Heilsamer Eingriff: EU-Kommission macht wichtigen ersten Schritt zur Stärkung des Produktionsstandorts Europa

Arzneimittel: Kommission verfeinert Vorschriften für geistiges Eigentum

Heilsamer Eingriff: EU-Kommission macht wichtigen ersten Schritt zur Stärkung des Produktionsstandorts Europa

Die Europäische Kommission hat einen Vorschlag für einen sogenannten SPC Manufacturing Waiver vorgelegt, mit dem sie die Produktion von Generika und Biosimilars in Europa stärken möchte – ohne bestehende Schutzrechte geistigen Eigentums zu verkürzen.

Generikaunternehmen ist es nach geltender Rechtslage in Deutschland nicht nur gesetzlich verboten, Medikamente zu verkaufen, solange das entsprechende Präparat des Originalherstellers noch durch Patente oder durch patentverlängernde SPC (Supplementary Protection Certificates – Ergänzende Schutzzertifikate) geschützt ist, sondern sogar, diese Medikamente hierzulande herzustellen. Daher muss die Produktion systematisch im Ausland erfolgen.

Die EU-Kommission hat erkannt, dass diese Regelung widersinnig ist. Auch die Bundesregierung hat im Pharmadialog klar gemacht, dass Produktionsstätten hierzulande für die Versorgungssicherheit ein sehr hohes Gut sind.
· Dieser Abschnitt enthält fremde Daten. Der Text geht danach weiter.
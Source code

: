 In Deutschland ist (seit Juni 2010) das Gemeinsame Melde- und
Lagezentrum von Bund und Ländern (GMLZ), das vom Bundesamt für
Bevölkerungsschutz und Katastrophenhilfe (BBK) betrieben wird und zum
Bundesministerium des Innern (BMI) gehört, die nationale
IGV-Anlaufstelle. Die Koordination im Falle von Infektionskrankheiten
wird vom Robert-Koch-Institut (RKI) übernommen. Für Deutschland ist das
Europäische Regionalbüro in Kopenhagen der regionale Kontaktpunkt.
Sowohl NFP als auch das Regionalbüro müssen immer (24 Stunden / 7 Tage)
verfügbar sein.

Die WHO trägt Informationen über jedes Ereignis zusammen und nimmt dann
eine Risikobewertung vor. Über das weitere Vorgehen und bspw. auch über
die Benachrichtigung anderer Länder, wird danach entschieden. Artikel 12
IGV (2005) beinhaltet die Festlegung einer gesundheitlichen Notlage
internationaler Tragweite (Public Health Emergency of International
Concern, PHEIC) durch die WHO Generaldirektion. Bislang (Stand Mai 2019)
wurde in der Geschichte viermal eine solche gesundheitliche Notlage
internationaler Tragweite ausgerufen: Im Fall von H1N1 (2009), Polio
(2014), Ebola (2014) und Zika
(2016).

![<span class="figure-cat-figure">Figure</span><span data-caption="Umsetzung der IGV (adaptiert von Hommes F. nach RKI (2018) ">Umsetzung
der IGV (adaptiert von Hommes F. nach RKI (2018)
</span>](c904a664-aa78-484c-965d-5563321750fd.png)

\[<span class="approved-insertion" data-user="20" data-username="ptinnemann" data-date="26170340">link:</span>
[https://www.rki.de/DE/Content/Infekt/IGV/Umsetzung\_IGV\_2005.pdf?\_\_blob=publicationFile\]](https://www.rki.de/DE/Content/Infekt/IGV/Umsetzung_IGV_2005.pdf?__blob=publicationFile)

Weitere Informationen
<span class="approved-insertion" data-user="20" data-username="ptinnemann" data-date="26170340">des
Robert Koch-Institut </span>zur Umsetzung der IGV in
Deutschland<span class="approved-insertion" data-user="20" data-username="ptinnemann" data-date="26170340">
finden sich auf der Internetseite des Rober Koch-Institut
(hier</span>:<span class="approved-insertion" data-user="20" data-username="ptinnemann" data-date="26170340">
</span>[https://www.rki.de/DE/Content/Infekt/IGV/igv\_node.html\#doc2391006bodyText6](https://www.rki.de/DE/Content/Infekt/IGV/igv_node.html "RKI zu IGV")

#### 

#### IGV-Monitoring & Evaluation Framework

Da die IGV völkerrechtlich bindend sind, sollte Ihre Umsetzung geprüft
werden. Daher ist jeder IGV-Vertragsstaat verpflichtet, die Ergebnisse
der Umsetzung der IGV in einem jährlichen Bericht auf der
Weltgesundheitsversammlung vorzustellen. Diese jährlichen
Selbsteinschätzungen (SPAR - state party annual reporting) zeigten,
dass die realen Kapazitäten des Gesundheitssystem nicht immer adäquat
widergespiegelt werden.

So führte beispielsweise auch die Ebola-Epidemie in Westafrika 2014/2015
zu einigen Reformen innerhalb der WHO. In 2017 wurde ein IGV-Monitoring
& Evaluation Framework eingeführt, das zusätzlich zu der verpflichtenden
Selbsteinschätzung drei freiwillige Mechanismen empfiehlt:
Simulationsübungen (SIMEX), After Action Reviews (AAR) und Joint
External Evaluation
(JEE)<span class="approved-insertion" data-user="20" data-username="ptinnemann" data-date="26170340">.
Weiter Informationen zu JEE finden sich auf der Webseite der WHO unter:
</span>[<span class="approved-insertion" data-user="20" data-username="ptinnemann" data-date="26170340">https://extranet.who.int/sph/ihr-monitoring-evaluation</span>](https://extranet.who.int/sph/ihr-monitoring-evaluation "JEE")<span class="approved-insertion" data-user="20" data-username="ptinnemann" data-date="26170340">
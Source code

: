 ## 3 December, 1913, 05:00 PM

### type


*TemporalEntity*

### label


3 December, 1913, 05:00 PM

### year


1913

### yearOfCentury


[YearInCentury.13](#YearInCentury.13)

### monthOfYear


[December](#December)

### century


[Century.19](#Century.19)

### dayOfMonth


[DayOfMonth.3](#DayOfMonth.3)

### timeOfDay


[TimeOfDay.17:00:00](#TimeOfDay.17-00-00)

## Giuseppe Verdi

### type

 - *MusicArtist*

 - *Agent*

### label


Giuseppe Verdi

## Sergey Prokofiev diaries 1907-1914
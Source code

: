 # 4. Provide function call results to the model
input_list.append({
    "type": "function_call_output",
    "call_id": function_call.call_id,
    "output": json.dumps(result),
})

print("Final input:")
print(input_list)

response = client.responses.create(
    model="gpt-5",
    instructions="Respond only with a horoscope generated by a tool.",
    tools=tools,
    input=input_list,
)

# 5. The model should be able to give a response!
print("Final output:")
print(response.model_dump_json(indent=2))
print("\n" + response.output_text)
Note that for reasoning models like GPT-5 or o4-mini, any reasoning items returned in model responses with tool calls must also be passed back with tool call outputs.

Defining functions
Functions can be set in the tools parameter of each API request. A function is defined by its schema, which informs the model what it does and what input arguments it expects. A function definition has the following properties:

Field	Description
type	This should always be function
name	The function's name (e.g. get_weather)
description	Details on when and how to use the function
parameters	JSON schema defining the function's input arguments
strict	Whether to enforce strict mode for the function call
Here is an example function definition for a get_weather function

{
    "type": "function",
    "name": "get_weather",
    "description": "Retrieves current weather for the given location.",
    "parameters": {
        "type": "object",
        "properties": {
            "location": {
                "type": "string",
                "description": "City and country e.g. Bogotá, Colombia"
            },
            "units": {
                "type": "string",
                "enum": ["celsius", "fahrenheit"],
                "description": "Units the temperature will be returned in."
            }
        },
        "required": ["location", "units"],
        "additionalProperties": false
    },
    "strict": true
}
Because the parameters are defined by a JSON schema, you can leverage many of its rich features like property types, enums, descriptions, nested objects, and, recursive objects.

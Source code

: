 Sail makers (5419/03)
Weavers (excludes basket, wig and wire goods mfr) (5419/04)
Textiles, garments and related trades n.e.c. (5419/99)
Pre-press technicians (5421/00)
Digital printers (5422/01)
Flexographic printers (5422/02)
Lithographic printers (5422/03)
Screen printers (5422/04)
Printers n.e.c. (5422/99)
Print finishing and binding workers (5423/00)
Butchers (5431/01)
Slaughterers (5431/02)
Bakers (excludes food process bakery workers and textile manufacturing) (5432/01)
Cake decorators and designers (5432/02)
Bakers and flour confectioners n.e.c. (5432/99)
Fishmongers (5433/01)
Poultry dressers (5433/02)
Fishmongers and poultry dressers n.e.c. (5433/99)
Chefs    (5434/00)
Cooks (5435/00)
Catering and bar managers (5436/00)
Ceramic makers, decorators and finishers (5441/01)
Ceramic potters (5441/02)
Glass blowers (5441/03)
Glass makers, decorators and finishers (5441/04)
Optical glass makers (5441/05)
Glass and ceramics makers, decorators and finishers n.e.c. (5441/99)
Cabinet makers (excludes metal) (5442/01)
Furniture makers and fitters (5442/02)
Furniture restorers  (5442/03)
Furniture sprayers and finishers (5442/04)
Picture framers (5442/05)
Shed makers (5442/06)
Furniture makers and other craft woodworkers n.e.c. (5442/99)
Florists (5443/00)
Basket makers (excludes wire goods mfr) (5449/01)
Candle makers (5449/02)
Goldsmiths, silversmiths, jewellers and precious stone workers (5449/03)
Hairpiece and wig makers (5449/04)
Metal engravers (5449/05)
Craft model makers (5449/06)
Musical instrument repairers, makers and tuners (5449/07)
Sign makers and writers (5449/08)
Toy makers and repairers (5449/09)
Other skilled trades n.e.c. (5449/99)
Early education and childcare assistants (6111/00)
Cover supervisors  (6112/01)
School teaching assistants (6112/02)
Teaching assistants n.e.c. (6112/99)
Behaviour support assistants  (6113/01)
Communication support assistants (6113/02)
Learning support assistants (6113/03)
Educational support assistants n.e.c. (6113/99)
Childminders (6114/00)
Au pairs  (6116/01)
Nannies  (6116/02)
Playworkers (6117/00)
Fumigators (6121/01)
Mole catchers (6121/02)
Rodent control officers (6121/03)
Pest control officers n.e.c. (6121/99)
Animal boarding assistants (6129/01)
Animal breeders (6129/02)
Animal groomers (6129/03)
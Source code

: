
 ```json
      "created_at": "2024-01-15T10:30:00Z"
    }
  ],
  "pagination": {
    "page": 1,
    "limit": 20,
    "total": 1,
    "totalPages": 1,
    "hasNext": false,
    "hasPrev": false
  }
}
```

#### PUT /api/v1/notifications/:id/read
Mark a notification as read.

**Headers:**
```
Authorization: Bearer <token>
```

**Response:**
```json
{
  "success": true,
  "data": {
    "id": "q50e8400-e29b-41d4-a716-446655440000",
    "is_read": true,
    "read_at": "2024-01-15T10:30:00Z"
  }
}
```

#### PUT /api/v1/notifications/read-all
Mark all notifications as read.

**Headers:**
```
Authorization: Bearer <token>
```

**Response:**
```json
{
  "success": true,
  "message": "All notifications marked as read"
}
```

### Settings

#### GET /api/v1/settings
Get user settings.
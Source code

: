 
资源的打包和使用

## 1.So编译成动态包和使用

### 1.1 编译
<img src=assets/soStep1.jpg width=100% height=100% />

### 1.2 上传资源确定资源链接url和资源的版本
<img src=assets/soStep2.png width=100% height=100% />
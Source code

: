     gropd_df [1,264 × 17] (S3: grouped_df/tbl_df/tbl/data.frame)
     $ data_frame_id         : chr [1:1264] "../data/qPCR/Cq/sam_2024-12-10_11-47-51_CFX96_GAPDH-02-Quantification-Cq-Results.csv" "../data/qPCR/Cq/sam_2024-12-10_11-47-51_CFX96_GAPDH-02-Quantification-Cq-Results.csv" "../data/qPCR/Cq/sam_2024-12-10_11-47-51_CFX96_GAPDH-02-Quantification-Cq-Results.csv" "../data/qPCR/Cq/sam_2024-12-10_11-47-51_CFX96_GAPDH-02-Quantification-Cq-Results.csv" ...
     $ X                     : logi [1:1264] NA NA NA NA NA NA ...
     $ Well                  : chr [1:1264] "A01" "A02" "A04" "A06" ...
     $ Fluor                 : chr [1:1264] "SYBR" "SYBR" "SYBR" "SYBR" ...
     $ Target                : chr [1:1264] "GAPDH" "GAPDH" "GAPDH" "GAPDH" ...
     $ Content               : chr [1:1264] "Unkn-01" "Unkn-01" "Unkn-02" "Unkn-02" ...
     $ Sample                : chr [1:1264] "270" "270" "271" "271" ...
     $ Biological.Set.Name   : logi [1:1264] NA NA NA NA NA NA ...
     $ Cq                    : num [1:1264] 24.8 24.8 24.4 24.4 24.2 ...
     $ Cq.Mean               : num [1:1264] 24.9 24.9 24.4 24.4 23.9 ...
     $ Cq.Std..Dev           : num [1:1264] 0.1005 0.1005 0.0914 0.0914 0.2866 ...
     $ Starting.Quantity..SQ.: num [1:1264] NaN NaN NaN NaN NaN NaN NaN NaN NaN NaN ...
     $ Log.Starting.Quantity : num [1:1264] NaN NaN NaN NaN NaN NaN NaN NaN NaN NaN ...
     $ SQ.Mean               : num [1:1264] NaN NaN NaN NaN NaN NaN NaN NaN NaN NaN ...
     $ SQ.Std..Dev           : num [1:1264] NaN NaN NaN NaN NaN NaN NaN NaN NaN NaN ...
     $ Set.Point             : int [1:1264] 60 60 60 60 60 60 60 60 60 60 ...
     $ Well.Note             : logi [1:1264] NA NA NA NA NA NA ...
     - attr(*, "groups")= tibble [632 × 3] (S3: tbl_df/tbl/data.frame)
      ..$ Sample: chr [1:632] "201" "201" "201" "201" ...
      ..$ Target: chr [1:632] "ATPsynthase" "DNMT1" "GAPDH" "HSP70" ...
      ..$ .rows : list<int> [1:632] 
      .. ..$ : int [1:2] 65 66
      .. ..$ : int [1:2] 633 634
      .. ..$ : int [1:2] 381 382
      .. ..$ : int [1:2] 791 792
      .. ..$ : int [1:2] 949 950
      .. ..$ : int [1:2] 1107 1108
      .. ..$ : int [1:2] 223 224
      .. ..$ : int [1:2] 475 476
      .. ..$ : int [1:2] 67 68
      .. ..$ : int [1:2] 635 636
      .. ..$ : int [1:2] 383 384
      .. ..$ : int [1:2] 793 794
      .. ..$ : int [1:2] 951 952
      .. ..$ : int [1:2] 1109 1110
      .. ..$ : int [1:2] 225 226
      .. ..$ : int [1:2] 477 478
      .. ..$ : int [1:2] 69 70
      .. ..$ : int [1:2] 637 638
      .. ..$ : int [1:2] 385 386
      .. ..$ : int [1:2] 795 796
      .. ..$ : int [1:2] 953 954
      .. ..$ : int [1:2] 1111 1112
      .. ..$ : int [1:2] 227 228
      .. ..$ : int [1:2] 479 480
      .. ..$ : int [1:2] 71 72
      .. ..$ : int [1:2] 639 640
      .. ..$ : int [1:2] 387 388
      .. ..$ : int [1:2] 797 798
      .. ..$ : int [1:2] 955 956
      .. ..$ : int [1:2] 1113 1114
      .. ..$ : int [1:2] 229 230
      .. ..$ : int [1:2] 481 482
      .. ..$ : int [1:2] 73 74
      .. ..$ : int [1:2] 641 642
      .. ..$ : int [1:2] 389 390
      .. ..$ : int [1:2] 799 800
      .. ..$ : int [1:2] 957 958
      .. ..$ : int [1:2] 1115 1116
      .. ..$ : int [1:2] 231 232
Daher will die EU-Kommission diesen offensichtlichen Widerspruch nun auflösen und hat den Vorschlag eines sogenannten SPC-Manufacturing Waivers (Waiver = dt. Befreiung, Ausnahme) vorgelegt. Damit soll Generikaunternehmen ermöglicht werden, SPC-geschützte Medikamente im Inland herzustellen – allerdings ausschließlich, um sie in Länder zu exportieren, in denen Patent- bzw. SPC-Schutz bereits abgelaufen sind.

„Das ist ein erstes, wichtiges und vor allem überfälliges Signal“, so Bork Bretthauer, Geschäftsführer von Pro Generika. „Das kann dazu führen, dass der Produktionsstandort Deutschland gestärkt wird und mehr Generika nach deutschen Sozial- und Umweltstandards produziert werden.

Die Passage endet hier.